• _What needs to be done_: Starting with the line containing "Agent System Prompt" and going on through the line containing "current emergency‑fund balance.", return the lines of the data below exactly, and only those.

Material provided below:

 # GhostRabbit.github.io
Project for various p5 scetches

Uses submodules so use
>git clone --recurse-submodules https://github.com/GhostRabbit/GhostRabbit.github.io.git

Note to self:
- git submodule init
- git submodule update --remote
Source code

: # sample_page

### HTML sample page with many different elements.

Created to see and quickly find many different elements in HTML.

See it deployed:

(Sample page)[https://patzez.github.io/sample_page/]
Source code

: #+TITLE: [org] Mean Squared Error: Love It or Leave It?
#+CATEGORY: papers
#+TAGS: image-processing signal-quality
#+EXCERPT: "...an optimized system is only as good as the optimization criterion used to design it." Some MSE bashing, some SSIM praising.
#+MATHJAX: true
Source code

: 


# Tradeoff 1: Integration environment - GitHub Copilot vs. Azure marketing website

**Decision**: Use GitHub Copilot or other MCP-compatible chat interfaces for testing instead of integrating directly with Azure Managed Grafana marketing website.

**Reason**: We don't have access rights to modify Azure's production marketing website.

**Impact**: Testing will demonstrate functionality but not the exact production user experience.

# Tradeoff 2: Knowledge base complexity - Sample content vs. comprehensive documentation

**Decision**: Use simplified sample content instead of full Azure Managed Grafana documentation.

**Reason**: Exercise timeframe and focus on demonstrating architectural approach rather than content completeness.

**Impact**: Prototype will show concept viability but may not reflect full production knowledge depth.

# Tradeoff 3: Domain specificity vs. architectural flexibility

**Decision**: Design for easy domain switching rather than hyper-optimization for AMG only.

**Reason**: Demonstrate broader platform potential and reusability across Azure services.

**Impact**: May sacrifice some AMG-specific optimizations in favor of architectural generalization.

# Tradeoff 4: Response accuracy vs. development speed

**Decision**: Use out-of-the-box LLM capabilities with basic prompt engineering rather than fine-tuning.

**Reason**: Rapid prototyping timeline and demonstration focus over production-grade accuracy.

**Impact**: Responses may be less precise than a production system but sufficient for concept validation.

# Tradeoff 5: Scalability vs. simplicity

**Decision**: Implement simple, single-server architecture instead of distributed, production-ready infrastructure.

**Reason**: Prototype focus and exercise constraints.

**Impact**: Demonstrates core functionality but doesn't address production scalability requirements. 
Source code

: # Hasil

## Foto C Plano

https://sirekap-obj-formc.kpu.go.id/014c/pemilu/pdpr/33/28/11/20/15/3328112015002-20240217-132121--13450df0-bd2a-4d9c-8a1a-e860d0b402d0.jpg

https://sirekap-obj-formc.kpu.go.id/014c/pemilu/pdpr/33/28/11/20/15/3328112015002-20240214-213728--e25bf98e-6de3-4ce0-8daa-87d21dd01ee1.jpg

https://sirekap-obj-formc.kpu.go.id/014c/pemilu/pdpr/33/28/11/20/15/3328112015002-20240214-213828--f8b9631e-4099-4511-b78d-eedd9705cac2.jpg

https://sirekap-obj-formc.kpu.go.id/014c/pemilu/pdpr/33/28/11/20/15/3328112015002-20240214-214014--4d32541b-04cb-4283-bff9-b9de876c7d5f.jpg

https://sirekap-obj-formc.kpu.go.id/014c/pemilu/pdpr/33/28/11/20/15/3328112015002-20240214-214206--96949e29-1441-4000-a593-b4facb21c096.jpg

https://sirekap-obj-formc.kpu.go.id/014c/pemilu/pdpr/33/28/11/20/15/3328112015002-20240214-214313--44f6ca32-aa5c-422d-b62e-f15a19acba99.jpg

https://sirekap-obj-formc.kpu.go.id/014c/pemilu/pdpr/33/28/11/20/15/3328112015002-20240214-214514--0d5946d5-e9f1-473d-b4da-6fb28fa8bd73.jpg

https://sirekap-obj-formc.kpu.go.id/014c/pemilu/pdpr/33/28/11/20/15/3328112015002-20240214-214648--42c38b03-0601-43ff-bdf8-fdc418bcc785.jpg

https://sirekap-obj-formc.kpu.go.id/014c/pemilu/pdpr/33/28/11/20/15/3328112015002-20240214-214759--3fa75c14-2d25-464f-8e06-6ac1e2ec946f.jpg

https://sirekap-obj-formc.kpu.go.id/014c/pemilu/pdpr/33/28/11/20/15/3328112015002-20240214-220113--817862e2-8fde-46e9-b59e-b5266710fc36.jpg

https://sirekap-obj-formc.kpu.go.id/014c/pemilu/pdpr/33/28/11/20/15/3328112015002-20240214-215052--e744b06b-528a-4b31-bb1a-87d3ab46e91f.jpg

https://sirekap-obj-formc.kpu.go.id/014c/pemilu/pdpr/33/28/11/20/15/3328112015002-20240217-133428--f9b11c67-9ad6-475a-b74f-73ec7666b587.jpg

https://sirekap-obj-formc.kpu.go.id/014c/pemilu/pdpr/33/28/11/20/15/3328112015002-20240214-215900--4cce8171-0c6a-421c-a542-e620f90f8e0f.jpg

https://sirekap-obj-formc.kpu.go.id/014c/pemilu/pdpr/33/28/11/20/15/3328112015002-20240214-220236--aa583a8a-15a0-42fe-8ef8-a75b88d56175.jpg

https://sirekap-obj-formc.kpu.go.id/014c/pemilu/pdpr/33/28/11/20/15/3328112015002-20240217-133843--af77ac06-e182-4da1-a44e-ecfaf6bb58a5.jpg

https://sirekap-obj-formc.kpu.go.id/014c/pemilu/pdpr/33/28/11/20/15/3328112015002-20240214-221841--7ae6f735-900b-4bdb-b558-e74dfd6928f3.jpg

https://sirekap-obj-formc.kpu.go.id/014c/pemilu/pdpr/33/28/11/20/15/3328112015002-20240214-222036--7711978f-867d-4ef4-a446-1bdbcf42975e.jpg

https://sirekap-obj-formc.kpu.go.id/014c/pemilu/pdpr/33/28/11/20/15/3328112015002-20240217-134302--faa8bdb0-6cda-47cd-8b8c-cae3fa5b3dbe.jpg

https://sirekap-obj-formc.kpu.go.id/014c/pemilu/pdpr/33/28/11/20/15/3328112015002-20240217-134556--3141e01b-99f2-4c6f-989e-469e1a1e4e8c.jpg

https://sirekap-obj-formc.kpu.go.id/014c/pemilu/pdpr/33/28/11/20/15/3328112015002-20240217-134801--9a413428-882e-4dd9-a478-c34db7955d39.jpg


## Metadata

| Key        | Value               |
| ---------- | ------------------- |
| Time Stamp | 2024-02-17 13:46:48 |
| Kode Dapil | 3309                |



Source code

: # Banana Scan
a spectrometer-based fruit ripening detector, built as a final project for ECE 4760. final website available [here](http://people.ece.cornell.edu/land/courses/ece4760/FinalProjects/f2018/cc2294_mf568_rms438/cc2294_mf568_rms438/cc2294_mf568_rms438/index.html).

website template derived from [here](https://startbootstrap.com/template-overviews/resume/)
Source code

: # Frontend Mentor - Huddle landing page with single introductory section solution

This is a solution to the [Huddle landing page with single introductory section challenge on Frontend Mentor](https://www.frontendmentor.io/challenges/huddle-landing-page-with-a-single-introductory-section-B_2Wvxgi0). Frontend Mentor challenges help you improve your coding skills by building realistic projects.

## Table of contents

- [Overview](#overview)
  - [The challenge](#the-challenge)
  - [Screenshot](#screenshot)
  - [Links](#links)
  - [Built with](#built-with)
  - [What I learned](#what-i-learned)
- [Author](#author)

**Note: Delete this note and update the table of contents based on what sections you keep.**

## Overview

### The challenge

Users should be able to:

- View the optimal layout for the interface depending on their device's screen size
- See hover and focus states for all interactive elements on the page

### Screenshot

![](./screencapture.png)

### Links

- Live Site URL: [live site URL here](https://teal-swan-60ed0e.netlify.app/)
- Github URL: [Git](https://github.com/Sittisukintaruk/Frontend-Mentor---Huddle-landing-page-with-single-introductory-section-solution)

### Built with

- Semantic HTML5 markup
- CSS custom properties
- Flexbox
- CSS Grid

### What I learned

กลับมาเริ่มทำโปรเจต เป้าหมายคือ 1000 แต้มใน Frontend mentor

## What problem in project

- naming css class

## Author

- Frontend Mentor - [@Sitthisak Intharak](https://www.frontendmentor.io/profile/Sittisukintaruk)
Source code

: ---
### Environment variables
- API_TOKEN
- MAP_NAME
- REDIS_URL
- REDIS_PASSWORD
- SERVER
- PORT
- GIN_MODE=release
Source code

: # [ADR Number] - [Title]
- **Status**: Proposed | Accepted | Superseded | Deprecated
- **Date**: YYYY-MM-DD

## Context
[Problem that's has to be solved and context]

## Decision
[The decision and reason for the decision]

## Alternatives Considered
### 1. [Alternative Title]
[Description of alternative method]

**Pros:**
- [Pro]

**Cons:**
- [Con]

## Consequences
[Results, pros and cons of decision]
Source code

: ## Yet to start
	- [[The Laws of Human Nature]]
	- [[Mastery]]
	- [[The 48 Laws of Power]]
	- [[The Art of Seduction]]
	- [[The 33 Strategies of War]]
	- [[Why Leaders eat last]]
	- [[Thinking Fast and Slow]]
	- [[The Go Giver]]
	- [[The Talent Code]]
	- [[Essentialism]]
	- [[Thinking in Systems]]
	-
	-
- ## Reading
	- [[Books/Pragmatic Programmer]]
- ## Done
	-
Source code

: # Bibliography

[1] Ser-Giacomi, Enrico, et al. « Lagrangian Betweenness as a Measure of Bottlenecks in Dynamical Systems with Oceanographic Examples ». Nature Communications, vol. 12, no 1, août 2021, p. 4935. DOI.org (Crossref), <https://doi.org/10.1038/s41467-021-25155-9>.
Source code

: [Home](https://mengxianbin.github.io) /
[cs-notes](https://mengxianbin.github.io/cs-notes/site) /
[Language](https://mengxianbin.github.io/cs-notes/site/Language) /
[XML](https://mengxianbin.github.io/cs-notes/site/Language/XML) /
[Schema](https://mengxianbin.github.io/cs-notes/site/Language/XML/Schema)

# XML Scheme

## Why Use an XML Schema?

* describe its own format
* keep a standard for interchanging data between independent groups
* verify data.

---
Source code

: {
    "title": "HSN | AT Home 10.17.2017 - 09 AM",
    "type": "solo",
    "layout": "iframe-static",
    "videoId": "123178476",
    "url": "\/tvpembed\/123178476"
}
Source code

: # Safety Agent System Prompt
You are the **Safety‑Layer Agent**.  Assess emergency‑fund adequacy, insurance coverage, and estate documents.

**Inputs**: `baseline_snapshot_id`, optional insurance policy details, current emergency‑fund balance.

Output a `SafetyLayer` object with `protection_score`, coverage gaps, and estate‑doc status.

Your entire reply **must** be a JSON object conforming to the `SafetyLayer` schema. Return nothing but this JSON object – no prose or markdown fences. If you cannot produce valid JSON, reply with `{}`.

End of Material provided.

• _Response area_:
: # Safety Agent System Prompt
You are the **Safety‑Layer Agent**.  Assess emergency‑fund adequacy, insurance coverage, and estate documents.

**Inputs**: `baseline_snapshot_id`, optional insurance policy details, current emergency‑fund balance.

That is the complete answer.